### Task to complete
In the listing below, write out exactly each line from the first through the one containing "Five card poker".

### Entries supplied

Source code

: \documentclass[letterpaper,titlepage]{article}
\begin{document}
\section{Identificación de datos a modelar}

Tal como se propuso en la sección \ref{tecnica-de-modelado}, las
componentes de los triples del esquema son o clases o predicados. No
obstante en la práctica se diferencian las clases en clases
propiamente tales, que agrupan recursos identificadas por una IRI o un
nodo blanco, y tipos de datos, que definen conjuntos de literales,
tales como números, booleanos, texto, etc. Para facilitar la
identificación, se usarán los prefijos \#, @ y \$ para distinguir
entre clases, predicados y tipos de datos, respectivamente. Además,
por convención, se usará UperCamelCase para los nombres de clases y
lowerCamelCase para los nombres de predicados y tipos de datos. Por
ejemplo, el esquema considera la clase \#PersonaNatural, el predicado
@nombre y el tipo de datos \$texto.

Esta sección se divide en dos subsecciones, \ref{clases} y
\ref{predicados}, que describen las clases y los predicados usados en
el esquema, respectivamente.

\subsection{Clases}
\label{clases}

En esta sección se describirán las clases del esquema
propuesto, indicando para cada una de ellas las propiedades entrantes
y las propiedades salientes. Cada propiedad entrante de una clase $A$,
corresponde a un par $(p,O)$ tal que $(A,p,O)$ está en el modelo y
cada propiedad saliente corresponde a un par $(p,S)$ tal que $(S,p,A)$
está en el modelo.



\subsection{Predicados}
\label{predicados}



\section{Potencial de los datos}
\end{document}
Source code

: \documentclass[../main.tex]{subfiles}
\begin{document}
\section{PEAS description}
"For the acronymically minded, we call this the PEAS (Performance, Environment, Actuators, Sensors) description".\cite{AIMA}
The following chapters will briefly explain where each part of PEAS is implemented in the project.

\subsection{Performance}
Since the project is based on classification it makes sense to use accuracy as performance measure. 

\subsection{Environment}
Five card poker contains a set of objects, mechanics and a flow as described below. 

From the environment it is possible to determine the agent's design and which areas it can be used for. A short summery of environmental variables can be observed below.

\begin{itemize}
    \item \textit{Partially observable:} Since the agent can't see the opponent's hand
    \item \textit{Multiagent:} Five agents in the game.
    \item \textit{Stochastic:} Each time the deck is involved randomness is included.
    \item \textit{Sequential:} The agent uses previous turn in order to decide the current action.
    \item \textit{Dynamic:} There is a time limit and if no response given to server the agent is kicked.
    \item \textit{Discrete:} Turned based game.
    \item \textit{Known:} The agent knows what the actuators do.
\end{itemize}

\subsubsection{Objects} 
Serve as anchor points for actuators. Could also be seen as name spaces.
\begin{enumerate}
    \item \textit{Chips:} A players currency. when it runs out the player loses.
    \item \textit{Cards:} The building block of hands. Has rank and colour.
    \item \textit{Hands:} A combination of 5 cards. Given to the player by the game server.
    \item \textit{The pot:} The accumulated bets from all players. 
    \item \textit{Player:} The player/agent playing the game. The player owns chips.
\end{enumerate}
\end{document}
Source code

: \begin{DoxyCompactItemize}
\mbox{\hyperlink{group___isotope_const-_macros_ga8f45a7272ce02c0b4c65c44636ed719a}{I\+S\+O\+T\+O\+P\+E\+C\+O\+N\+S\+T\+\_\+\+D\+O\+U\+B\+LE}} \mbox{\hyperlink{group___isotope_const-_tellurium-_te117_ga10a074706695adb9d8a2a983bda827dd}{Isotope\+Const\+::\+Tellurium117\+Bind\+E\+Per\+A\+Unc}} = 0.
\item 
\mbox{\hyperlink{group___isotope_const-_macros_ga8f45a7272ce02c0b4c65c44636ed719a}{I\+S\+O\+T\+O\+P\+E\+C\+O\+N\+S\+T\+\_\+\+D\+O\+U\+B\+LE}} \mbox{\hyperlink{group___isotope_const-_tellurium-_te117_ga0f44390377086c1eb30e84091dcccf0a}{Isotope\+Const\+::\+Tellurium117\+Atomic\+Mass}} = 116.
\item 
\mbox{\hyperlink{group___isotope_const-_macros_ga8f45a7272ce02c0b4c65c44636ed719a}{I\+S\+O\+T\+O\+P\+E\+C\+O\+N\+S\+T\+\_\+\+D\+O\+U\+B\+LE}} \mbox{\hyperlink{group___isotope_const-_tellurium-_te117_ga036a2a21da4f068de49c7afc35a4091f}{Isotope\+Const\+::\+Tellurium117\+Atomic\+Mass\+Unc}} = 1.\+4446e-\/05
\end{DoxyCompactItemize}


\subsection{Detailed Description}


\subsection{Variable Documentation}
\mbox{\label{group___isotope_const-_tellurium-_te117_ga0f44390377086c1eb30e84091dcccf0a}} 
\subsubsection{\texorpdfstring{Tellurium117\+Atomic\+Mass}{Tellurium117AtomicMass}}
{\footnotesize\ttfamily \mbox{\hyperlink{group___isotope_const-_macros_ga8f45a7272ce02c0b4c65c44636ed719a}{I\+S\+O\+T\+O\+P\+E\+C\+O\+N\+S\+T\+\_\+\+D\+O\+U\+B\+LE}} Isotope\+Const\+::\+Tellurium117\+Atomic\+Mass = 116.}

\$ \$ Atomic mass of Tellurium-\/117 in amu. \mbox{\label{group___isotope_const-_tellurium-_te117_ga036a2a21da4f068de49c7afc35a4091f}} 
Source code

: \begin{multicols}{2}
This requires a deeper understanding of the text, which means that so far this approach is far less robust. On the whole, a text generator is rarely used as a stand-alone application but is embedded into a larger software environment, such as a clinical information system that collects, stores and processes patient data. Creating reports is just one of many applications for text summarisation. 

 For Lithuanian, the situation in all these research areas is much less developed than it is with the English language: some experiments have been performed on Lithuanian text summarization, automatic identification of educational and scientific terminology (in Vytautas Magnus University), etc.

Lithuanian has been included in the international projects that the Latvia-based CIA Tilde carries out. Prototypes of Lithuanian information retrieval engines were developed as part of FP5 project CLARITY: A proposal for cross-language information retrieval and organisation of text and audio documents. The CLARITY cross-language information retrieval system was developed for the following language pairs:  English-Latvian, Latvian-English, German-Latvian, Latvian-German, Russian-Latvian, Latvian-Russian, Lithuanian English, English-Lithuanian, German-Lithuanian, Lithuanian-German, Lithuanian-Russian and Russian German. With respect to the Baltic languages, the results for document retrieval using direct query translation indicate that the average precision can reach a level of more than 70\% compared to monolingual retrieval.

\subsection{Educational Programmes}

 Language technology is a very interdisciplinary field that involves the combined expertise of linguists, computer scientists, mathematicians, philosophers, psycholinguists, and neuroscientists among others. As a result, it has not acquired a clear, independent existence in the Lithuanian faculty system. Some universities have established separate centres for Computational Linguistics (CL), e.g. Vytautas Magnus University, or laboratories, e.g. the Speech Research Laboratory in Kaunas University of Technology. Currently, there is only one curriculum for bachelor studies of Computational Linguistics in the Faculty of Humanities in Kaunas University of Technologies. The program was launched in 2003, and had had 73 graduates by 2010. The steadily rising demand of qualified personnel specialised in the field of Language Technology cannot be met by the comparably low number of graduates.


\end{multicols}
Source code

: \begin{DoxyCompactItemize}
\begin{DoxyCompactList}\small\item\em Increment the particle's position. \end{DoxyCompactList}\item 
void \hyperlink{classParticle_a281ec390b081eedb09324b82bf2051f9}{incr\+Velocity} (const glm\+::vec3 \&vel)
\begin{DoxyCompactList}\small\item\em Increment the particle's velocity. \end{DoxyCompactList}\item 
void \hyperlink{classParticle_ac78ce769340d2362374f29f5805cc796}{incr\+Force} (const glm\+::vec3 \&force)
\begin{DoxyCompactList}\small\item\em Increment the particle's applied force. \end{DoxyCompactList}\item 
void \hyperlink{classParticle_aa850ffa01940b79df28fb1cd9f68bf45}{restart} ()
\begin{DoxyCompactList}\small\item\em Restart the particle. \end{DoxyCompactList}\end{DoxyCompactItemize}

### Result for this exercise
Source code

: \documentclass[letterpaper,titlepage]{article}
\begin{document}
\section{Identificación de datos a modelar}

Tal como se propuso en la sección \ref{tecnica-de-modelado}, las
componentes de los triples del esquema son o clases o predicados. No
obstante en la práctica se diferencian las clases en clases
propiamente tales, que agrupan recursos identificadas por una IRI o un
nodo blanco, y tipos de datos, que definen conjuntos de literales,
tales como números, booleanos, texto, etc. Para facilitar la
identificación, se usarán los prefijos \#, @ y \$ para distinguir
entre clases, predicados y tipos de datos, respectivamente. Además,
por convención, se usará UperCamelCase para los nombres de clases y
lowerCamelCase para los nombres de predicados y tipos de datos. Por
ejemplo, el esquema considera la clase \#PersonaNatural, el predicado
@nombre y el tipo de datos \$texto.

Esta sección se divide en dos subsecciones, \ref{clases} y
\ref{predicados}, que describen las clases y los predicados usados en
el esquema, respectivamente.

\subsection{Clases}
\label{clases}

En esta sección se describirán las clases del esquema
propuesto, indicando para cada una de ellas las propiedades entrantes
y las propiedades salientes. Cada propiedad entrante de una clase $A$,
corresponde a un par $(p,O)$ tal que $(A,p,O)$ está en el modelo y
cada propiedad saliente corresponde a un par $(p,S)$ tal que $(S,p,A)$
está en el modelo.



\subsection{Predicados}
\label{predicados}



\section{Potencial de los datos}
\end{document}
Source code

: \documentclass[../main.tex]{subfiles}
\begin{document}
\section{PEAS description}
"For the acronymically minded, we call this the PEAS (Performance, Environment, Actuators, Sensors) description".\cite{AIMA}
The following chapters will briefly explain where each part of PEAS is implemented in the project.

\subsection{Performance}
Since the project is based on classification it makes sense to use accuracy as performance measure. 

\subsection{Environment}
Five card poker contains a set of objects, mechanics and a flow as described below. 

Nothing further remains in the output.